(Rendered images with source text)
★ ★ ★ ★ ★

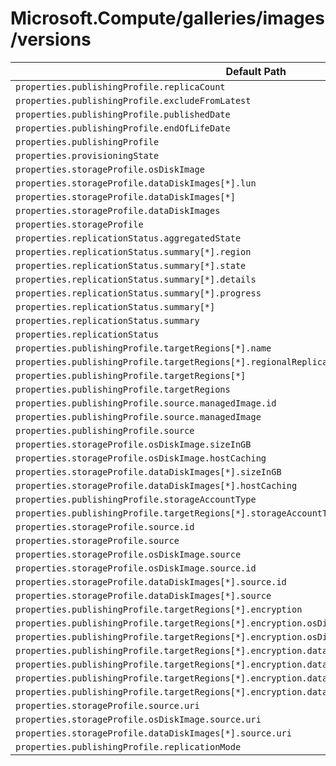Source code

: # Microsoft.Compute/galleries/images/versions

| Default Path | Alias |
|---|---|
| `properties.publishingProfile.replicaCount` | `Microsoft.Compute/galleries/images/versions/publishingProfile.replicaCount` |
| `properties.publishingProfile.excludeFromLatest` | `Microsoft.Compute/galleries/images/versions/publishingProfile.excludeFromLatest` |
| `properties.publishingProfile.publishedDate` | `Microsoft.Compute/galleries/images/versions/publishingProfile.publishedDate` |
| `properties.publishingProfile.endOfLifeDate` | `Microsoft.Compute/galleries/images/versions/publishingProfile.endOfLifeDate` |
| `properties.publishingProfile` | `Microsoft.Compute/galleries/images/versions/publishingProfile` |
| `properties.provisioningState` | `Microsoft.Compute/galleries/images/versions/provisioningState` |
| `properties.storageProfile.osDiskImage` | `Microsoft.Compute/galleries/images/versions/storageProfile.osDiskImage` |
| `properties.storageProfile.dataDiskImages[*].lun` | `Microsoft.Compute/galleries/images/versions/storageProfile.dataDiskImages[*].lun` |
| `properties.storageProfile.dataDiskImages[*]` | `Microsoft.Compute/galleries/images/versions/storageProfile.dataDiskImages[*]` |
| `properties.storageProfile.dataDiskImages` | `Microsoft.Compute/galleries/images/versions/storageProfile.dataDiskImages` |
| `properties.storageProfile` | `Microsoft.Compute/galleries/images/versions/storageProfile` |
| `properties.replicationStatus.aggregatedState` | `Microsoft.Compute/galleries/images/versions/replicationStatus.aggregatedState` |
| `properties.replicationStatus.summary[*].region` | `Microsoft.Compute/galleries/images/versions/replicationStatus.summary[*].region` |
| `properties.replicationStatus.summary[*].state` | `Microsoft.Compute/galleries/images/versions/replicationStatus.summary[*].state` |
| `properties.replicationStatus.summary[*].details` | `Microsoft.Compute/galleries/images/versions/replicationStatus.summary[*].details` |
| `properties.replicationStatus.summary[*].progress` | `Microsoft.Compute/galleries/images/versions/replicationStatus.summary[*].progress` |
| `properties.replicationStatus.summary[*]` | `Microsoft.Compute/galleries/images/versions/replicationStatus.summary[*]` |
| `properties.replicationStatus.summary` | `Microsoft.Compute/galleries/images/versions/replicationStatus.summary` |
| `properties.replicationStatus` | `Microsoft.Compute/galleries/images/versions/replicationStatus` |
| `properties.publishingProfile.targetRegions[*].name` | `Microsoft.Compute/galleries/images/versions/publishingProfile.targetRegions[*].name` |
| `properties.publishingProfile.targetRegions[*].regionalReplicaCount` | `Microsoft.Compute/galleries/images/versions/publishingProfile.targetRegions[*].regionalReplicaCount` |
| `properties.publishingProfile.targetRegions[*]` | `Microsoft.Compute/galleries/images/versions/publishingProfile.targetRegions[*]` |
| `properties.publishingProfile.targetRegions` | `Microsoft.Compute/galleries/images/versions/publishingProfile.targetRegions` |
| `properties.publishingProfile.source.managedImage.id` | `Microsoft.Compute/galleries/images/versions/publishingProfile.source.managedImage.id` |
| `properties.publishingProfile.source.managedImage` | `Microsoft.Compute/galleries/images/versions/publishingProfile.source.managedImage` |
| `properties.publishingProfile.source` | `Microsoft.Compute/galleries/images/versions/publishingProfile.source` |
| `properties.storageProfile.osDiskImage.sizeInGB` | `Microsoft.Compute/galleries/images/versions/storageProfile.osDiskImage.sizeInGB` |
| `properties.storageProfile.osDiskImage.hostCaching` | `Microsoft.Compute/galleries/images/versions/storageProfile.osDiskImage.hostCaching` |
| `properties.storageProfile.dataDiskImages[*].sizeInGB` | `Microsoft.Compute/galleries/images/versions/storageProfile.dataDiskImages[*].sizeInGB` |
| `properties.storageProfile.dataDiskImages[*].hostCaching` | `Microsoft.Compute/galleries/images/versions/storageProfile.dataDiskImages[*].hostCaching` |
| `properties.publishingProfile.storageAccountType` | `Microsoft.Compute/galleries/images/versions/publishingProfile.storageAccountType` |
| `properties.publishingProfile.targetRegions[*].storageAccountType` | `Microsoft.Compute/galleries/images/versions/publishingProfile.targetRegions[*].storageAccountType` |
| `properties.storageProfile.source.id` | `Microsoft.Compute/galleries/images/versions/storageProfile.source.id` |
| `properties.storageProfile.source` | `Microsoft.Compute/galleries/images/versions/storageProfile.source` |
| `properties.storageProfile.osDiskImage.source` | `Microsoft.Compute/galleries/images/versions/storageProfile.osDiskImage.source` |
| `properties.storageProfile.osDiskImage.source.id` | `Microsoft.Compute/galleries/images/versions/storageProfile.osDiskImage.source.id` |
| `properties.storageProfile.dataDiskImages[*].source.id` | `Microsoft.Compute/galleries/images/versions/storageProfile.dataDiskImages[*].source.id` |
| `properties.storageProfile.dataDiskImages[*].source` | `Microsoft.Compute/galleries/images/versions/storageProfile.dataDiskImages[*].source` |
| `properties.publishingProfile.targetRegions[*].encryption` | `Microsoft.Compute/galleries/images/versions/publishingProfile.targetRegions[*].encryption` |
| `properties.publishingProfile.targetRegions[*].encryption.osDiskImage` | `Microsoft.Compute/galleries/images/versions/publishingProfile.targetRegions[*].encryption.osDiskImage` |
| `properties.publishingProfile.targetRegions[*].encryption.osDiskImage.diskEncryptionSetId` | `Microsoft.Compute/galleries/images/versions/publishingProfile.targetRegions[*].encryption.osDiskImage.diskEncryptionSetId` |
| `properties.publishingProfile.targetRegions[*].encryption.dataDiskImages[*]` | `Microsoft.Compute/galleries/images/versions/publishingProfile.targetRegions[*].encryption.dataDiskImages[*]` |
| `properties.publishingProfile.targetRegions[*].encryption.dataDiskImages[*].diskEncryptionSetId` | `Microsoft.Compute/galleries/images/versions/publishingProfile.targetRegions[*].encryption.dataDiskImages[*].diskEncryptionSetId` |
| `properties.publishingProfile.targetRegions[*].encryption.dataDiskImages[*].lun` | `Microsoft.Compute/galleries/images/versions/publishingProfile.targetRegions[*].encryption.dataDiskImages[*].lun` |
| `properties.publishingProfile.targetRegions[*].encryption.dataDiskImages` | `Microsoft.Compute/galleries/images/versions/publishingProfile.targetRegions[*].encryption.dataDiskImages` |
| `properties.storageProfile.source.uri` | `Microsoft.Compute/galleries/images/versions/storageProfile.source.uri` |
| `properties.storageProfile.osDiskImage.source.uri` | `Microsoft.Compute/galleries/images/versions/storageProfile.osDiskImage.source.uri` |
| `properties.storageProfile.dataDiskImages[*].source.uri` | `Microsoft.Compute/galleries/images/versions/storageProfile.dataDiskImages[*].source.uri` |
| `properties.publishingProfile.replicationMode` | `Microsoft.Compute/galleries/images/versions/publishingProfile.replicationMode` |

★ ★ ★ ★ ★

Exercise objective :: Verbatim copy with pictures excluded: write out the records above in full.

Answer space ::
Source code

: # Microsoft.Compute/galleries/images/versions

| Default Path | Alias |
|---|---|
| `properties.publishingProfile.replicaCount` | `Microsoft.Compute/galleries/images/versions/publishingProfile.replicaCount` |
| `properties.publishingProfile.excludeFromLatest` | `Microsoft.Compute/galleries/images/versions/publishingProfile.excludeFromLatest` |
| `properties.publishingProfile.publishedDate` | `Microsoft.Compute/galleries/images/versions/publishingProfile.publishedDate` |
| `properties.publishingProfile.endOfLifeDate` | `Microsoft.Compute/galleries/images/versions/publishingProfile.endOfLifeDate` |
| `properties.publishingProfile` | `Microsoft.Compute/galleries/images/versions/publishingProfile` |
| `properties.provisioningState` | `Microsoft.Compute/galleries/images/versions/provisioningState` |
| `properties.storageProfile.osDiskImage` | `Microsoft.Compute/galleries/images/versions/storageProfile.osDiskImage` |
| `properties.storageProfile.dataDiskImages[*].lun` | `Microsoft.Compute/galleries/images/versions/storageProfile.dataDiskImages[*].lun` |
| `properties.storageProfile.dataDiskImages[*]` | `Microsoft.Compute/galleries/images/versions/storageProfile.dataDiskImages[*]` |
| `properties.storageProfile.dataDiskImages` | `Microsoft.Compute/galleries/images/versions/storageProfile.dataDiskImages` |
| `properties.storageProfile` | `Microsoft.Compute/galleries/images/versions/storageProfile` |
| `properties.replicationStatus.aggregatedState` | `Microsoft.Compute/galleries/images/versions/replicationStatus.aggregatedState` |
| `properties.replicationStatus.summary[*].region` | `Microsoft.Compute/galleries/images/versions/replicationStatus.summary[*].region` |
| `properties.replicationStatus.summary[*].state` | `Microsoft.Compute/galleries/images/versions/replicationStatus.summary[*].state` |
| `properties.replicationStatus.summary[*].details` | `Microsoft.Compute/galleries/images/versions/replicationStatus.summary[*].details` |
| `properties.replicationStatus.summary[*].progress` | `Microsoft.Compute/galleries/images/versions/replicationStatus.summary[*].progress` |
| `properties.replicationStatus.summary[*]` | `Microsoft.Compute/galleries/images/versions/replicationStatus.summary[*]` |
| `properties.replicationStatus.summary` | `Microsoft.Compute/galleries/images/versions/replicationStatus.summary` |
| `properties.replicationStatus` | `Microsoft.Compute/galleries/images/versions/replicationStatus` |
| `properties.publishingProfile.targetRegions[*].name` | `Microsoft.Compute/galleries/images/versions/publishingProfile.targetRegions[*].name` |
| `properties.publishingProfile.targetRegions[*].regionalReplicaCount` | `Microsoft.Compute/galleries/images/versions/publishingProfile.targetRegions[*].regionalReplicaCount` |
| `properties.publishingProfile.targetRegions[*]` | `Microsoft.Compute/galleries/images/versions/publishingProfile.targetRegions[*]` |
| `properties.publishingProfile.targetRegions` | `Microsoft.Compute/galleries/images/versions/publishingProfile.targetRegions` |
| `properties.publishingProfile.source.managedImage.id` | `Microsoft.Compute/galleries/images/versions/publishingProfile.source.managedImage.id` |
| `properties.publishingProfile.source.managedImage` | `Microsoft.Compute/galleries/images/versions/publishingProfile.source.managedImage` |
| `properties.publishingProfile.source` | `Microsoft.Compute/galleries/images/versions/publishingProfile.source` |
| `properties.storageProfile.osDiskImage.sizeInGB` | `Microsoft.Compute/galleries/images/versions/storageProfile.osDiskImage.sizeInGB` |
| `properties.storageProfile.osDiskImage.hostCaching` | `Microsoft.Compute/galleries/images/versions/storageProfile.osDiskImage.hostCaching` |
| `properties.storageProfile.dataDiskImages[*].sizeInGB` | `Microsoft.Compute/galleries/images/versions/storageProfile.dataDiskImages[*].sizeInGB` |
| `properties.storageProfile.dataDiskImages[*].hostCaching` | `Microsoft.Compute/galleries/images/versions/storageProfile.dataDiskImages[*].hostCaching` |
| `properties.publishingProfile.storageAccountType` | `Microsoft.Compute/galleries/images/versions/publishingProfile.storageAccountType` |
| `properties.publishingProfile.targetRegions[*].storageAccountType` | `Microsoft.Compute/galleries/images/versions/publishingProfile.targetRegions[*].storageAccountType` |
| `properties.storageProfile.source.id` | `Microsoft.Compute/galleries/images/versions/storageProfile.source.id` |
| `properties.storageProfile.source` | `Microsoft.Compute/galleries/images/versions/storageProfile.source` |
| `properties.storageProfile.osDiskImage.source` | `Microsoft.Compute/galleries/images/versions/storageProfile.osDiskImage.source` |
| `properties.storageProfile.osDiskImage.source.id` | `Microsoft.Compute/galleries/images/versions/storageProfile.osDiskImage.source.id` |
| `properties.storageProfile.dataDiskImages[*].source.id` | `Microsoft.Compute/galleries/images/versions/storageProfile.dataDiskImages[*].source.id` |
| `properties.storageProfile.dataDiskImages[*].source` | `Microsoft.Compute/galleries/images/versions/storageProfile.dataDiskImages[*].source` |
| `properties.publishingProfile.targetRegions[*].encryption` | `Microsoft.Compute/galleries/images/versions/publishingProfile.targetRegions[*].encryption` |
| `properties.publishingProfile.targetRegions[*].encryption.osDiskImage` | `Microsoft.Compute/galleries/images/versions/publishingProfile.targetRegions[*].encryption.osDiskImage` |
| `properties.publishingProfile.targetRegions[*].encryption.osDiskImage.diskEncryptionSetId` | `Microsoft.Compute/galleries/images/versions/publishingProfile.targetRegions[*].encryption.osDiskImage.diskEncryptionSetId` |
| `properties.publishingProfile.targetRegions[*].encryption.dataDiskImages[*]` | `Microsoft.Compute/galleries/images/versions/publishingProfile.targetRegions[*].encryption.dataDiskImages[*]` |
| `properties.publishingProfile.targetRegions[*].encryption.dataDiskImages[*].diskEncryptionSetId` | `Microsoft.Compute/galleries/images/versions/publishingProfile.targetRegions[*].encryption.dataDiskImages[*].diskEncryptionSetId` |
| `properties.publishingProfile.targetRegions[*].encryption.dataDiskImages[*].lun` | `Microsoft.Compute/galleries/images/versions/publishingProfile.targetRegions[*].encryption.dataDiskImages[*].lun` |
| `properties.publishingProfile.targetRegions[*].encryption.dataDiskImages` | `Microsoft.Compute/galleries/images/versions/publishingProfile.targetRegions[*].encryption.dataDiskImages` |
| `properties.storageProfile.source.uri` | `Microsoft.Compute/galleries/images/versions/storageProfile.source.uri` |
| `properties.storageProfile.osDiskImage.source.uri` | `Microsoft.Compute/galleries/images/versions/storageProfile.osDiskImage.source.uri` |
| `properties.storageProfile.dataDiskImages[*].source.uri` | `Microsoft.Compute/galleries/images/versions/storageProfile.dataDiskImages[*].source.uri` |
| `properties.publishingProfile.replicationMode` | `Microsoft.Compute/galleries/images/versions/publishingProfile.replicationMode` |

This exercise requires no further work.